The discussion at the forum focused on key objectives in the field of information security. Maksut Shadayev, Russia’s Minister for Digital Development, Communications and Mass Media, pointed out in his remarks that human error is behind most cyber incidents, with one-third of such errors caused by an “irresponsible and careless attitude.”
According to the minister, even though the domestic security industry is making active progress and offering a variety of cybersecurity tools, this still cannot entirely rule out incidents caused by the simplest things that depend solely on the individuals who use these tools. Maksut Shadayev also noted an unprecedented increase in cyberattacks on the Russian IT infrastructure. Although import substitution of foreign information security systems is progressing rapidly, using them correctly remains an issue:
“Today, Russian software companies can develop the most complex information security systems, such as next-generation firewalls. Several vendors have already presented such products. At the same time, I believe that most issues today have to do with the skills and psychology of the specialists who actually use these products at companies.”
Several experts from the Coordination Center for TLD .RU/.РФ took part in the forum. During the panel discussion on Online Threats: Phishing, Director of the Coordination Center Andrey Vorobyev spoke about the security measures taken to protect users of the .RU and .РФ national domains. He spoke at length about the work carried out by competent organizations and registrars as part of the Domain Patrol project, noting that the number of complaints about the misuse of domain names has increased four-fold over the past two years. This clearly warrants steps to enhance security measures and efforts to protect users.
Andrey Vorobyev also presented AI capabilities for proactive detection of malicious registrations, identifying phishing websites and analysis of security threats to the DNS infrastructure.
Vadim Mikhailov, infrastructure consultant for the Coordination Center, shared the experience of the registry’s cooperation with leading universities.

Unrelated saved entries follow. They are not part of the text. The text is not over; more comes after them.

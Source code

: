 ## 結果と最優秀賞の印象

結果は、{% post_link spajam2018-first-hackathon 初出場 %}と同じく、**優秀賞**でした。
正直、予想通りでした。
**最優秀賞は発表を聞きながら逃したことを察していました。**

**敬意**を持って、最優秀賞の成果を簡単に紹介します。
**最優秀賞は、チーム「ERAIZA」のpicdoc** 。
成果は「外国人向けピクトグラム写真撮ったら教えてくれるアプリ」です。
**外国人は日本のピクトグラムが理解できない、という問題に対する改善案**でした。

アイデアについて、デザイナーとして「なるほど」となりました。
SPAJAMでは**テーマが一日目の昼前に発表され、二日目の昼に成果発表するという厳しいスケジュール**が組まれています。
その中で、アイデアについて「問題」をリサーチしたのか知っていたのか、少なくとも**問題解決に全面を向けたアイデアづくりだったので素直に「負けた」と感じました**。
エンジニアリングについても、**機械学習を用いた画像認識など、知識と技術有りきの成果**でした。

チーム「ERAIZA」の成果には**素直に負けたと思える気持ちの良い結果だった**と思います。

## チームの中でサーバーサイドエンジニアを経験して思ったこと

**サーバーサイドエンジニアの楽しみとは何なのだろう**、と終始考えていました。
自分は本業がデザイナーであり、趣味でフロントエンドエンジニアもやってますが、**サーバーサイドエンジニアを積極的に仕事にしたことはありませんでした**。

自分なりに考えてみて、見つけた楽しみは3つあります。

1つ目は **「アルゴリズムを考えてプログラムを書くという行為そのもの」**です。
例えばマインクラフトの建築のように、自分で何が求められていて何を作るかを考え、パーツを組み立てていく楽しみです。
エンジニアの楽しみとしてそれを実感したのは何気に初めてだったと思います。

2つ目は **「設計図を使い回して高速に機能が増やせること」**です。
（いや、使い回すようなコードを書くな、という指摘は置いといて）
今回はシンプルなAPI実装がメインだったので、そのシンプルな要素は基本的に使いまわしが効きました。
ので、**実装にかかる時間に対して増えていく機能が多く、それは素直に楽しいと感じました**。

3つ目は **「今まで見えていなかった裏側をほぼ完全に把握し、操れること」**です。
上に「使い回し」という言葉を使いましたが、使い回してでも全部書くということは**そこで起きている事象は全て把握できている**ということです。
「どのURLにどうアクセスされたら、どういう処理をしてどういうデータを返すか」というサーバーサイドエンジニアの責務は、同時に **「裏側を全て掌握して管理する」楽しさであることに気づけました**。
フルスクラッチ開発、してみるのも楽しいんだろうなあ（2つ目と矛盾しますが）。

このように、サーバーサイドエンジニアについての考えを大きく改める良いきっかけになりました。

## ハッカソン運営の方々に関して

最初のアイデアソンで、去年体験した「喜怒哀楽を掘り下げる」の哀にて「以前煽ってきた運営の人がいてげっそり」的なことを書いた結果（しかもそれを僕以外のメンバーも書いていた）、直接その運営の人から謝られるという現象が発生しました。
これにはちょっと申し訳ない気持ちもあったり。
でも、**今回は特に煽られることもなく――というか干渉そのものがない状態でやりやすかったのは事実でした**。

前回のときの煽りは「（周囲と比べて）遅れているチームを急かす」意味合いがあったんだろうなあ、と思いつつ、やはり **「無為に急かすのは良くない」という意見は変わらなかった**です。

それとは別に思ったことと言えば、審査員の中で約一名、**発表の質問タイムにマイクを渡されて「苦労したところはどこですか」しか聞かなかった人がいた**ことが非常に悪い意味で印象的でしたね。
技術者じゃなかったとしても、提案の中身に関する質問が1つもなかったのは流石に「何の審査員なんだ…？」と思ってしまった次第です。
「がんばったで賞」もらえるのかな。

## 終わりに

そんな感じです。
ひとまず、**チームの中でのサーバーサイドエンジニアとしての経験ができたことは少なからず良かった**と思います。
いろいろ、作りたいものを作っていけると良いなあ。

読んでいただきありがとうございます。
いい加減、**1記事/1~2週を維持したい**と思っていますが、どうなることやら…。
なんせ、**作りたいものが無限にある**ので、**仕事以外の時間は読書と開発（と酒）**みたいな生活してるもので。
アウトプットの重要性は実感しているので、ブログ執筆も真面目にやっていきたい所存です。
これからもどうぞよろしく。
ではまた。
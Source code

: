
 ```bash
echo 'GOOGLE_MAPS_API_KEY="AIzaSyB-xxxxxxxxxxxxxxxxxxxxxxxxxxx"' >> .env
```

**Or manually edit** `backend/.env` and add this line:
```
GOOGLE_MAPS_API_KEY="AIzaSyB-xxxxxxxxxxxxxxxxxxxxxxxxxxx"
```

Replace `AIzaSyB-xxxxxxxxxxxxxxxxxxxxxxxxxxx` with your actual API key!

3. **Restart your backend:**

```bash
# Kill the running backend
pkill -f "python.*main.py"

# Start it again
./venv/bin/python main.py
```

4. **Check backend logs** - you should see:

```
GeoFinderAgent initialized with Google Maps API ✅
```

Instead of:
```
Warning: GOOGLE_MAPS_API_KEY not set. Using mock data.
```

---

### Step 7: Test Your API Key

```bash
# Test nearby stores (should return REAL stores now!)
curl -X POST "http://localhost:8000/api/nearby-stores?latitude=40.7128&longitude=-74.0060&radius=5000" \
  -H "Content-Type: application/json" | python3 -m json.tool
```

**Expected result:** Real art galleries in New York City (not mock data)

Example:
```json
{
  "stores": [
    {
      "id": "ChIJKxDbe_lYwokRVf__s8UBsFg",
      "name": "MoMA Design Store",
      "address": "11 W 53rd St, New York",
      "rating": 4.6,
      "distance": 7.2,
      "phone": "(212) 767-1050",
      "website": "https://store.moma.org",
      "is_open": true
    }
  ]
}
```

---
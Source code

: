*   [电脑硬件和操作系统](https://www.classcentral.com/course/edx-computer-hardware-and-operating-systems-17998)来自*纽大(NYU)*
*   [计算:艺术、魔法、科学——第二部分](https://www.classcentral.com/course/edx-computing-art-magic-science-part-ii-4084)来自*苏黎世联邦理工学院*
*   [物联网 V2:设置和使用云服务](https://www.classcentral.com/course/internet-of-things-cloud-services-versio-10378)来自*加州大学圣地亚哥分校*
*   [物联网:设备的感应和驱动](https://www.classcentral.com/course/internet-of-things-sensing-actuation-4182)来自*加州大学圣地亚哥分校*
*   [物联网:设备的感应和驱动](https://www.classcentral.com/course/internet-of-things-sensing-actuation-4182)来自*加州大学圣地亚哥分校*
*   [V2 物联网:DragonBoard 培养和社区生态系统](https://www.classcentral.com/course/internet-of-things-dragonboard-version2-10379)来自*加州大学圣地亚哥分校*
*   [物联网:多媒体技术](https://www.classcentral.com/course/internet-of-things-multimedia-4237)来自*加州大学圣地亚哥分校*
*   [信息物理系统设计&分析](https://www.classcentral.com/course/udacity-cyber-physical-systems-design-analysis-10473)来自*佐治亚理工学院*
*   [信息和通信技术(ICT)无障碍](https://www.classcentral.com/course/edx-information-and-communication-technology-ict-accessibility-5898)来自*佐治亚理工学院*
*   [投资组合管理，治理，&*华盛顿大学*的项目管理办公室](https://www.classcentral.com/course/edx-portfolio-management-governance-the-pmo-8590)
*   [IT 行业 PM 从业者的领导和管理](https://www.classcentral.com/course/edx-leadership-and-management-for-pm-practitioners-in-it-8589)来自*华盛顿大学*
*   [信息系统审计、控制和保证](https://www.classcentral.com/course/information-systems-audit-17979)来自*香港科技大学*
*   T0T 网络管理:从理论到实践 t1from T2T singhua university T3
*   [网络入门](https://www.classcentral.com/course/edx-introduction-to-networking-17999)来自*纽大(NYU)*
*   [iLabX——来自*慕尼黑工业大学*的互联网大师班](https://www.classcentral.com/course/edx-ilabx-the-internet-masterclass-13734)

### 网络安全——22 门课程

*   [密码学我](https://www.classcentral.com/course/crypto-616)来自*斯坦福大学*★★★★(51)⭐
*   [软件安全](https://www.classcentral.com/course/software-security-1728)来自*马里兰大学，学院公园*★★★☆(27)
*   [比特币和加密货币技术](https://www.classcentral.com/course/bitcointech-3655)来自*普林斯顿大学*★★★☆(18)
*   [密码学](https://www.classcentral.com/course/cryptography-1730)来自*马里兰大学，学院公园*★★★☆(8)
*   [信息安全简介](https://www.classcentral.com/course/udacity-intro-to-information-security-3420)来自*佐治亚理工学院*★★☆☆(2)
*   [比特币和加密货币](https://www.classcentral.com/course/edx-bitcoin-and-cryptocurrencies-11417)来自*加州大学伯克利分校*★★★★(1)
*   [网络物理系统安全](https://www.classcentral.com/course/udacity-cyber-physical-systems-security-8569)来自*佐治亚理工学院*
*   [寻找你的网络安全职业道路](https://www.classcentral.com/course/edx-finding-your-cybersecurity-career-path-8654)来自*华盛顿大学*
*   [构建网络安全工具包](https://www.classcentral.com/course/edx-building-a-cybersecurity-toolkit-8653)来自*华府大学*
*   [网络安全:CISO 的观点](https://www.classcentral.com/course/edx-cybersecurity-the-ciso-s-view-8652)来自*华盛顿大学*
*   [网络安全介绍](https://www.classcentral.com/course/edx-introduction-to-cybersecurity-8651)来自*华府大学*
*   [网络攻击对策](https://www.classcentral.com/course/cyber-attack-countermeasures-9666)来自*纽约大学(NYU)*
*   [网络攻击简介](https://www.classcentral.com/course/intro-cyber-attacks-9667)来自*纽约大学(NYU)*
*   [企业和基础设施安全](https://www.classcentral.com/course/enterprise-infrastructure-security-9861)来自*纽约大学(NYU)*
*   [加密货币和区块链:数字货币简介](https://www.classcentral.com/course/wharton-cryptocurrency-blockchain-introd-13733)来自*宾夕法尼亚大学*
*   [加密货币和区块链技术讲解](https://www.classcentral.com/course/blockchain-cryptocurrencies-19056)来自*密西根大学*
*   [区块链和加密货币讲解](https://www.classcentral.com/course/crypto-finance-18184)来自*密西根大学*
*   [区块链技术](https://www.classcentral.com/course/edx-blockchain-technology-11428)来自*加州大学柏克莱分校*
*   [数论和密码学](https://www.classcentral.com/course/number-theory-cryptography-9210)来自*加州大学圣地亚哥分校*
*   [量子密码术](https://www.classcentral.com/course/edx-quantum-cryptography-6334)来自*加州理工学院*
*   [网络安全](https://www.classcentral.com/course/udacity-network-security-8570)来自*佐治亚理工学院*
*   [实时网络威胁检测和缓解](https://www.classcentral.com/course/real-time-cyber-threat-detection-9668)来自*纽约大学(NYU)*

In particular, the Coordination Center participated in retraining programs at MAI University on Applied Problems and Frameworks of Machine Learning and Big Data Analysis, and Intelligent Technical Systems.
“Ensuring cybersecurity at all levels is the number one priority for the entire tech community today, and the Coordination Center is vigorously contributing to this important cause. For more than ten years, our projects Domain Patrol and Netoscope have been providing platforms for interaction between information security companies, domain name registrars and users. Malicious attack scenarios and fraudulent schemes are becoming more diverse, but we are doing our best to keep up to speed. We collaborate with our partners to develop new methods to address such threats, including proactive strategies. In addition, the domain name registration system is a very sensitive information system in itself and requires proper protection using top-notch AI-enabled tools. We are working towards this as well,” Andrey Vorobyev emphasized.